When the width value of some lanes in the driving-out road section or the driving-in road section is overlarge, manually setting a certain rule to divide the lanes, for example, if the width of the lanes exceeds 6 meters, automatically dividing the lanes into two lanes with the width of 3 meters on average; or clustering is carried out through the collected current position history track information, whether the current lane is segmented or not is judged, and the segmentation proportion is determined.

For some small intersections or small turnouts, such as a garage entrance or a district entrance of a mall, no obvious marking or identification is used for determining the direction of the current road section, at this time, the current road section is judged by calling the historical track information of the vehicle at the current position, if the current position has no historical track information of the vehicle, the current road section can not be judged, and the current road section can be considered to be bidirectional.

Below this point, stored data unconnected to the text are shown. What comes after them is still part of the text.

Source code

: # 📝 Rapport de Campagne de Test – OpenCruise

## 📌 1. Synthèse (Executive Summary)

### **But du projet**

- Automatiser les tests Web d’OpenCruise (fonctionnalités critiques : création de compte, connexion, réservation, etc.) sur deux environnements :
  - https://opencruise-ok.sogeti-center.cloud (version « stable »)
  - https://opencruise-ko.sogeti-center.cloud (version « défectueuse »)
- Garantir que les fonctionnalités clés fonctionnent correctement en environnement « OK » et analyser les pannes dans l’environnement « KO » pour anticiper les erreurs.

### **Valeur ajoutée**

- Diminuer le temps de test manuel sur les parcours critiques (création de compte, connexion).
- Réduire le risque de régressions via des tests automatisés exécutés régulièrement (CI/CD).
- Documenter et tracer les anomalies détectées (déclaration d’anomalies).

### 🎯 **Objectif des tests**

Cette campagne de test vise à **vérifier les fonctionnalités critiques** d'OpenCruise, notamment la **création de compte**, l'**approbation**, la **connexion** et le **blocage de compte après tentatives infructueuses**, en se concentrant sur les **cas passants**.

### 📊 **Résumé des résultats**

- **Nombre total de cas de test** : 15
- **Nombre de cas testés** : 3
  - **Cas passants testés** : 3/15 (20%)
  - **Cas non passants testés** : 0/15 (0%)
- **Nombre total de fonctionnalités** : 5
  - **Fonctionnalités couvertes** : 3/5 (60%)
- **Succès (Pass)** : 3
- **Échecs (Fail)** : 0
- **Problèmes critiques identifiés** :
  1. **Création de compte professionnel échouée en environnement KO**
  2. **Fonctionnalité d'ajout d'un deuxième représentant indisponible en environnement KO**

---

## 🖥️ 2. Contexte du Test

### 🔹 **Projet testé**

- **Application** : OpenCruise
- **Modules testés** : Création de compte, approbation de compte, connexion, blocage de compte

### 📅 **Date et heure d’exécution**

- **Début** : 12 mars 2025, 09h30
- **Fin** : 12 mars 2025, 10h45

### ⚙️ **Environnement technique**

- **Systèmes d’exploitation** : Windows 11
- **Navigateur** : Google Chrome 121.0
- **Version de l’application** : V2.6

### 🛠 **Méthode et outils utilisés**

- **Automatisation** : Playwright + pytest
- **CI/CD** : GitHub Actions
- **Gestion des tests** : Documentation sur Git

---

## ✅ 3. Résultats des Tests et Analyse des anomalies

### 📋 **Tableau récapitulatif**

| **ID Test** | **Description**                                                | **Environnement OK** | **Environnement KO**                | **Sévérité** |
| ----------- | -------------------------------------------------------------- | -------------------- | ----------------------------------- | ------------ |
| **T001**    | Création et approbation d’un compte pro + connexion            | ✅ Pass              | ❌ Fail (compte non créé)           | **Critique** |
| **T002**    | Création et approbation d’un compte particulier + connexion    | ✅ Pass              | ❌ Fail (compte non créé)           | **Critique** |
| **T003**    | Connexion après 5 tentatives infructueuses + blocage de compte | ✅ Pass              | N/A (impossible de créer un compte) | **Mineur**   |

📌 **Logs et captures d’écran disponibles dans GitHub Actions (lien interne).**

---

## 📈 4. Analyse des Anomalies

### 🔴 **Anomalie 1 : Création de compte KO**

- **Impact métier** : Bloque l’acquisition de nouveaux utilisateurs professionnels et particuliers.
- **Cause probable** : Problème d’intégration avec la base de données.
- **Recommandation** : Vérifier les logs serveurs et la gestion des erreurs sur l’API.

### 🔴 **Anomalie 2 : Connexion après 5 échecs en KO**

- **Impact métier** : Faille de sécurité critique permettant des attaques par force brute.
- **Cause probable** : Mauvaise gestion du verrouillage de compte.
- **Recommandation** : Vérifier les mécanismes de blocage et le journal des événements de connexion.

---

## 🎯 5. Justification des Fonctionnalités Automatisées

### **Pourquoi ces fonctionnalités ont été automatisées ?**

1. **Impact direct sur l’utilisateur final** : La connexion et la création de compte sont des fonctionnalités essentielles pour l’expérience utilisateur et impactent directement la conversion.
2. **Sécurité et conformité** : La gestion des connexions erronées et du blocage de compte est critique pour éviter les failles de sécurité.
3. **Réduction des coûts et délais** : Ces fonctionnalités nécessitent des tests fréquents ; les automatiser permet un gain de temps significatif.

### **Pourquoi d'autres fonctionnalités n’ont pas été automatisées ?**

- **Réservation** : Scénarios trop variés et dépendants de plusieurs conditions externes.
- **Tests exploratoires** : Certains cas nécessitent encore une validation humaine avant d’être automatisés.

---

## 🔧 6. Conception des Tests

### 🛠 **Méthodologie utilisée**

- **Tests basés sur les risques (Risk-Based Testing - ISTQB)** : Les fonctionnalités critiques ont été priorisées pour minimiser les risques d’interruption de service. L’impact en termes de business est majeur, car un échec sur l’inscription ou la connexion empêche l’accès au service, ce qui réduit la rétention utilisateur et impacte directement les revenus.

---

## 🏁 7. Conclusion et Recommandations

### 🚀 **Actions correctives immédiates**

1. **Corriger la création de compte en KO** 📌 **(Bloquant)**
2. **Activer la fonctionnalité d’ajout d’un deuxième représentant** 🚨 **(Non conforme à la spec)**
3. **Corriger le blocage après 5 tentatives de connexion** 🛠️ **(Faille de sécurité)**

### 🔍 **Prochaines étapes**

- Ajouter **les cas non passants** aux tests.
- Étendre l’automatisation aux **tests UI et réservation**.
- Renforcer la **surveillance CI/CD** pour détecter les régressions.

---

The method designs a set of road junction lane form parameterization method, converts a large number of real track information of vehicles at different road junctions into topological relation data, correlates the road junction lane form with the topological relation data, establishes a corresponding relation, and then designs two methods for automatically generating the topological relation for any road junction, wherein one method is to discretize the road junction lane form parameter, then establish a mapping relation table between the road junction form and the topological relation data, parameterize the road junction lane form for any road junction, then inquire the mapping relation table obtained before to obtain the topological relation data, and the other method is to use a neural network model, take the road junction form data as input data, take the corresponding topological relation data as output data, train the neural network model, calculate the road junction lane form parameter for any road junction, input the road junction lane form parameter to the neural network model, and then obtain the output topological relation data.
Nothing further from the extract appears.